- _What to work on_
Filter the records below for the word "который". Copy each line that holds it.

- _Task input_
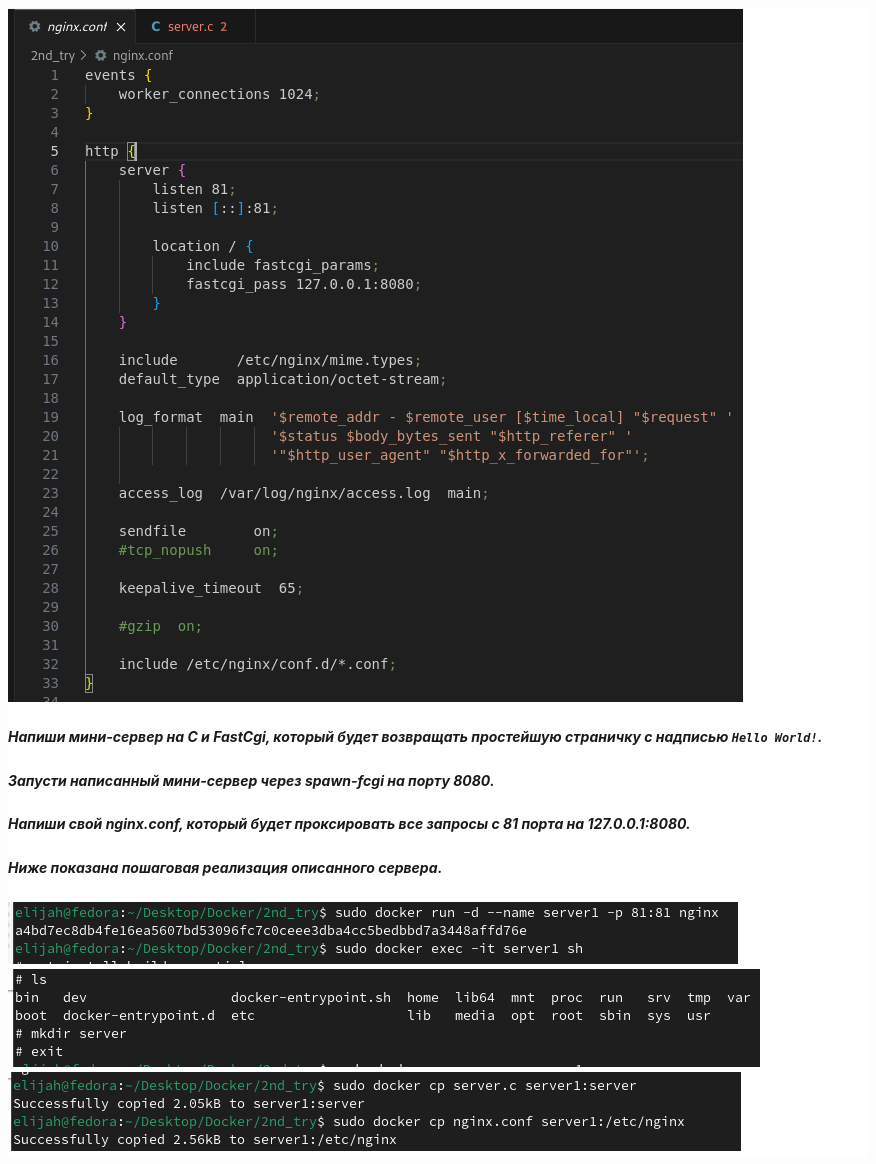 ![img](Screenshots/3.config.png)
##### Напиши мини-сервер на **C** и **FastCgi**, который будет возвращать простейшую страничку с надписью `Hello World!`.
##### Запусти написанный мини-сервер через *spawn-fcgi* на порту 8080.
##### Напиши свой *nginx.conf*, который будет проксировать все запросы с 81 порта на *127.0.0.1:8080*.
##### Ниже показана пошаговая реализация описанного сервера.
![img](Screenshots/3.0.png)
![img](Screenshots/3.1.0.png)
![img](Screenshots/3.2.png)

- _Worked solution_
##### Напиши мини-сервер на **C** и **FastCgi**, который будет возвращать простейшую страничку с надписью `Hello World!`.
##### Напиши свой *nginx.conf*, который будет проксировать все запросы с 81 порта на *127.0.0.1:8080*.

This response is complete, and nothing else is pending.